**Your task**
Your answer should consist of every line from the records that holds the string "voor".

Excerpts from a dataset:
>>>
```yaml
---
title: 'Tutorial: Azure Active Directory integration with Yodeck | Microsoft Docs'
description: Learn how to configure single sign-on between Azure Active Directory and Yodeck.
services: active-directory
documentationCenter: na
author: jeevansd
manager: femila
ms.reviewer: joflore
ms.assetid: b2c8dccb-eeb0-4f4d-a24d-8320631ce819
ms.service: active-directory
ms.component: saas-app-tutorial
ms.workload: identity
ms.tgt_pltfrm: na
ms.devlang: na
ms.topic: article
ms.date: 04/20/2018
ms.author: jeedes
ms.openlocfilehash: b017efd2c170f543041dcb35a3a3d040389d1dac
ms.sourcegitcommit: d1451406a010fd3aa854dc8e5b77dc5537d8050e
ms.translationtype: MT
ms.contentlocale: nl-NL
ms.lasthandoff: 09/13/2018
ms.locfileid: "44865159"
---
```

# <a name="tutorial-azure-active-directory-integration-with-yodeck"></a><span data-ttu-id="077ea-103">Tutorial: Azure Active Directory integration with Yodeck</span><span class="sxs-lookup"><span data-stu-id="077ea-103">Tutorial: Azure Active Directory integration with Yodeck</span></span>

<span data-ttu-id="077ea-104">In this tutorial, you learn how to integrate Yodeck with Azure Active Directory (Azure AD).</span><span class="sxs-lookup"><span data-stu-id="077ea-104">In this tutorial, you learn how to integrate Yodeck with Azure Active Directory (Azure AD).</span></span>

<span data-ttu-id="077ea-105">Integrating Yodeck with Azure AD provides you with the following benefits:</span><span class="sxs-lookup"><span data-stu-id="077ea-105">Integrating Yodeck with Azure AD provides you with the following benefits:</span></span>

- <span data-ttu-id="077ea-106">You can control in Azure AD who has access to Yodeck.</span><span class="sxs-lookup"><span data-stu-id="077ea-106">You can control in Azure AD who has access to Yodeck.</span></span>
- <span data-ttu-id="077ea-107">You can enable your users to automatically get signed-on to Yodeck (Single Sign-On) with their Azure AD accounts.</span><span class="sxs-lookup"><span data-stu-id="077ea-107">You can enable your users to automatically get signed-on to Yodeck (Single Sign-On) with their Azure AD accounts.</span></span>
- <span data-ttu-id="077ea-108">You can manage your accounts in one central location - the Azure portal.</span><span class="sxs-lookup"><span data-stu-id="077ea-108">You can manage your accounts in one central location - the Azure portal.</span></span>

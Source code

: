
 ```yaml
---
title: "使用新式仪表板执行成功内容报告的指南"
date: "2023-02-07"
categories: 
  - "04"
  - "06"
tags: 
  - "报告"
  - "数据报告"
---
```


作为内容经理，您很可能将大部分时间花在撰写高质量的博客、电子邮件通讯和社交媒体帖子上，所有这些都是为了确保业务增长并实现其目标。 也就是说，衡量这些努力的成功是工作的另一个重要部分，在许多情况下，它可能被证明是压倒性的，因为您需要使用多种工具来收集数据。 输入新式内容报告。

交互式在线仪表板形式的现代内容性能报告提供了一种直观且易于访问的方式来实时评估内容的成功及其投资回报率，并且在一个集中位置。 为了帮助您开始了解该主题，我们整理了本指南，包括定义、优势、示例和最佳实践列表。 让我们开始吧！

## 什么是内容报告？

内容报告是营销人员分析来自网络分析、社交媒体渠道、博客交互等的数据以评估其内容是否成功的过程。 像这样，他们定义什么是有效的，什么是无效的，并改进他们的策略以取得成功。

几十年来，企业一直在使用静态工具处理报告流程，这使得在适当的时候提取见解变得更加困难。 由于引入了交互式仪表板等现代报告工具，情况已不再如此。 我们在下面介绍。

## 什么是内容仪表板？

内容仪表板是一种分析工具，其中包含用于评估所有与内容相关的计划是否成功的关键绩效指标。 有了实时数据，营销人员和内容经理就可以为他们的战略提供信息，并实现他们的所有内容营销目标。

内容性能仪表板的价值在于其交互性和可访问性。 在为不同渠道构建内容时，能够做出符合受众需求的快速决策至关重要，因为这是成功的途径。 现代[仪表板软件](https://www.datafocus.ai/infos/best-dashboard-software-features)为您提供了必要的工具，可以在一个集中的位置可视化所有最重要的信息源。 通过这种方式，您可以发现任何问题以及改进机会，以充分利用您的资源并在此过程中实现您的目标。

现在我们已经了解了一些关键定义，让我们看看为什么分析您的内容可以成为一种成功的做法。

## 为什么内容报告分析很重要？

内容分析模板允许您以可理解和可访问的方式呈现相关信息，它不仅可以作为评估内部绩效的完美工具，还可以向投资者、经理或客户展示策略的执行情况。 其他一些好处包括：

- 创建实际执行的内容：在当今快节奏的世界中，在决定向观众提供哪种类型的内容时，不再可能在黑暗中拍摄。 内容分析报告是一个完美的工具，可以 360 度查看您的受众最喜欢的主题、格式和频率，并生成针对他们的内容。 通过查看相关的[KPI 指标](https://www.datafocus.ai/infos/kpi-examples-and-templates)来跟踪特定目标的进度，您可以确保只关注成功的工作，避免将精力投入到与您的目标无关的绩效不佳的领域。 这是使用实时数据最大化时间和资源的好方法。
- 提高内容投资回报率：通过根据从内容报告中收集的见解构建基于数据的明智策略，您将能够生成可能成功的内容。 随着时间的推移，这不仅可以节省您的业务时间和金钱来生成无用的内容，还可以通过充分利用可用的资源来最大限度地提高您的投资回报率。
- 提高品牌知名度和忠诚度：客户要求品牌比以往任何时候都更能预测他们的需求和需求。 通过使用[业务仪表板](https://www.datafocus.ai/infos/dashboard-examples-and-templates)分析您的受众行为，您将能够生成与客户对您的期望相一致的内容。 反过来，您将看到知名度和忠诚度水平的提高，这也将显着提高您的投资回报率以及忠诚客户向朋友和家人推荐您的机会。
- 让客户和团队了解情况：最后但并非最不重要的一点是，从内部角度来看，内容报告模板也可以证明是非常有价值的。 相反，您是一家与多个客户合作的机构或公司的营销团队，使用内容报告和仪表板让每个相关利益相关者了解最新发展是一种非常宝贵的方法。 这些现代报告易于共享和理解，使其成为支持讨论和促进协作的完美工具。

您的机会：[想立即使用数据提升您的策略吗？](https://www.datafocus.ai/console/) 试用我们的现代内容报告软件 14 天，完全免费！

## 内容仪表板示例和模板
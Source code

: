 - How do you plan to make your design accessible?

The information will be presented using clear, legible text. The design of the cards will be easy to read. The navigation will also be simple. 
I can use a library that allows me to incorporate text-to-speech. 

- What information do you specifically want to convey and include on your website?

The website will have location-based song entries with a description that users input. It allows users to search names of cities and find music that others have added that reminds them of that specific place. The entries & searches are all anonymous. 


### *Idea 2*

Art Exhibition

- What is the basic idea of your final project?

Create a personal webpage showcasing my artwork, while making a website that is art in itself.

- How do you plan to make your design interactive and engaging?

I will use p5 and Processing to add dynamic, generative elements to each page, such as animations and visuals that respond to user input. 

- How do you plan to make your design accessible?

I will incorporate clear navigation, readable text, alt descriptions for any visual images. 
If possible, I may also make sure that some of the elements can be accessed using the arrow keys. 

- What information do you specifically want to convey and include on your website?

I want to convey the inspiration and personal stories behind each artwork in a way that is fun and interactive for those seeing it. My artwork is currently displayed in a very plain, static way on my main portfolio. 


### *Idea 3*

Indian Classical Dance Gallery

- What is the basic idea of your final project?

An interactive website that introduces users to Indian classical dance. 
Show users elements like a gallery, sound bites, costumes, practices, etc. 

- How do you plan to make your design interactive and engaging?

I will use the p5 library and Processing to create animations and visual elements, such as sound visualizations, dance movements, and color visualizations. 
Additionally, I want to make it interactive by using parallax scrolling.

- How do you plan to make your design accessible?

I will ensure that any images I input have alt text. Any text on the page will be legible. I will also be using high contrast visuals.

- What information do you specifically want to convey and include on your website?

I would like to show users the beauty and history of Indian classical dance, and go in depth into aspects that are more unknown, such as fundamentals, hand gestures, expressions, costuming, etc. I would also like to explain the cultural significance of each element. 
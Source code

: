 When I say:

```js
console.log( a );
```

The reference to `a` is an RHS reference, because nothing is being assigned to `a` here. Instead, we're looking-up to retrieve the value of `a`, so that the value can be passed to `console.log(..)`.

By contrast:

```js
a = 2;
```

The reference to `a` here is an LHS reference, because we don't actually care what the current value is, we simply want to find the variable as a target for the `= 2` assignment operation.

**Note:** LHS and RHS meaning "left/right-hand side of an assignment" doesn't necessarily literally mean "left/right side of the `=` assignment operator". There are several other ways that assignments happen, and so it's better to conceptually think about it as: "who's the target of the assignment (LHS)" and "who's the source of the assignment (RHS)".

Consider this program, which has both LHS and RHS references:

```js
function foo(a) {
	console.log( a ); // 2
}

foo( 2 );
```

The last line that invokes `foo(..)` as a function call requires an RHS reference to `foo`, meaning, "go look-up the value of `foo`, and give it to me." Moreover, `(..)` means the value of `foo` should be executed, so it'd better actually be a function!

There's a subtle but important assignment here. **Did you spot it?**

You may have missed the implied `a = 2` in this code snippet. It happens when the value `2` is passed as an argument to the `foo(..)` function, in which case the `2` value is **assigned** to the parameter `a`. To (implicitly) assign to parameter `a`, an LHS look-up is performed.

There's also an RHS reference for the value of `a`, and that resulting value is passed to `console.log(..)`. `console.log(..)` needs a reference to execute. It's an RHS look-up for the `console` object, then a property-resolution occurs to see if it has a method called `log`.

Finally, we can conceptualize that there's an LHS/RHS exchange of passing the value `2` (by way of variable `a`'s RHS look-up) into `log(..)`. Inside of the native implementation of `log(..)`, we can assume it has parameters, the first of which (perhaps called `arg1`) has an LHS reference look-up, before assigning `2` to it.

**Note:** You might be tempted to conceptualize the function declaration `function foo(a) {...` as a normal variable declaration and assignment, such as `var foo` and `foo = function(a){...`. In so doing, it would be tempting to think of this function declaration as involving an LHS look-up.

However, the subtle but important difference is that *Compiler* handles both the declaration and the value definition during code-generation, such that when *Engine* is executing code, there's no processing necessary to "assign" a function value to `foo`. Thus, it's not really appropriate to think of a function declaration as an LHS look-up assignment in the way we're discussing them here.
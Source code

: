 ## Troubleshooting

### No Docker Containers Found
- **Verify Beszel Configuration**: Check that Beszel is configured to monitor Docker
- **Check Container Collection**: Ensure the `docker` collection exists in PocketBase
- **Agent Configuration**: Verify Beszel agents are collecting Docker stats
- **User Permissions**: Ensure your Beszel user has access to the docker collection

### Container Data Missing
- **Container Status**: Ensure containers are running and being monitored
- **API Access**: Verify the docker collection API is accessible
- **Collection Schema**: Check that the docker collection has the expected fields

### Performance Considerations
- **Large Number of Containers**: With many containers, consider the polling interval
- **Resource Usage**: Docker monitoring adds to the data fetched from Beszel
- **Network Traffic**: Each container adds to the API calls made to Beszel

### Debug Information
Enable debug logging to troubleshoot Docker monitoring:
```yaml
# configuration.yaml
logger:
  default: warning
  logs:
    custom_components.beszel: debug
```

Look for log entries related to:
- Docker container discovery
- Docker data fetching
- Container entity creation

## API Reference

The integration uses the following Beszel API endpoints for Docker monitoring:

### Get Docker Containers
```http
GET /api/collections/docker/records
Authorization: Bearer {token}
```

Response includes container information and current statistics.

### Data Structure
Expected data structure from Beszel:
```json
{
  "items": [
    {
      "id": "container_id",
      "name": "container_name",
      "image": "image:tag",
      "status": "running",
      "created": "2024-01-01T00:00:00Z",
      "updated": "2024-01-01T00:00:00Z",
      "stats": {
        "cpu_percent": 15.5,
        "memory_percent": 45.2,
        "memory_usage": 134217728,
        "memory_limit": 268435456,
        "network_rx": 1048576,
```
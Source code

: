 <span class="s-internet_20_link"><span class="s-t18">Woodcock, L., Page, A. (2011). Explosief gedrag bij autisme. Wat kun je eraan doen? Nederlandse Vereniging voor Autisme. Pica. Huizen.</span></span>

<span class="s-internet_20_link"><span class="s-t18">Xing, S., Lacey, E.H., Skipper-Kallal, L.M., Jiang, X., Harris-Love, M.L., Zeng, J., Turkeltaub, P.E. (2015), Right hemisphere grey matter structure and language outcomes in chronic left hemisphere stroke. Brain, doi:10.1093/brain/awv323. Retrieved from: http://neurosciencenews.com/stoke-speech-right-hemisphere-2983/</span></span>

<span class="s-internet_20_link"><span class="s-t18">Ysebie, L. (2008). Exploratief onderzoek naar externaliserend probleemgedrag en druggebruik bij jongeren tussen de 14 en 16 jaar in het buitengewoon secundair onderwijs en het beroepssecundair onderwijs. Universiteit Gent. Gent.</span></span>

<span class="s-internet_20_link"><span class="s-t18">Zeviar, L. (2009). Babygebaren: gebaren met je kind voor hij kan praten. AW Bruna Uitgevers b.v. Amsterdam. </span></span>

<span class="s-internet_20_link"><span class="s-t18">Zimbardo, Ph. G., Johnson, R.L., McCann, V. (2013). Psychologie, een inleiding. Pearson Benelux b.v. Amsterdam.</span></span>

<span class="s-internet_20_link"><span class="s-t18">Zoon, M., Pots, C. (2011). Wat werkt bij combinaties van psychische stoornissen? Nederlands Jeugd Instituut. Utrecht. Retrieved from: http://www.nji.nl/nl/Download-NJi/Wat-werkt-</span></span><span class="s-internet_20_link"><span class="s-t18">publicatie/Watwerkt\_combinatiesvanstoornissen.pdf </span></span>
<<<
**Response box**
: <span class="s-internet_20_link"><span class="s-t18">Woodcock, L., Page, A. (2011). Explosief gedrag bij autisme. Wat kun je eraan doen? Nederlandse Vereniging voor Autisme. Pica. Huizen.</span></span>
<span class="s-internet_20_link"><span class="s-t18">Zeviar, L. (2009). Babygebaren: gebaren met je kind voor hij kan praten. AW Bruna Uitgevers b.v. Amsterdam. </span></span>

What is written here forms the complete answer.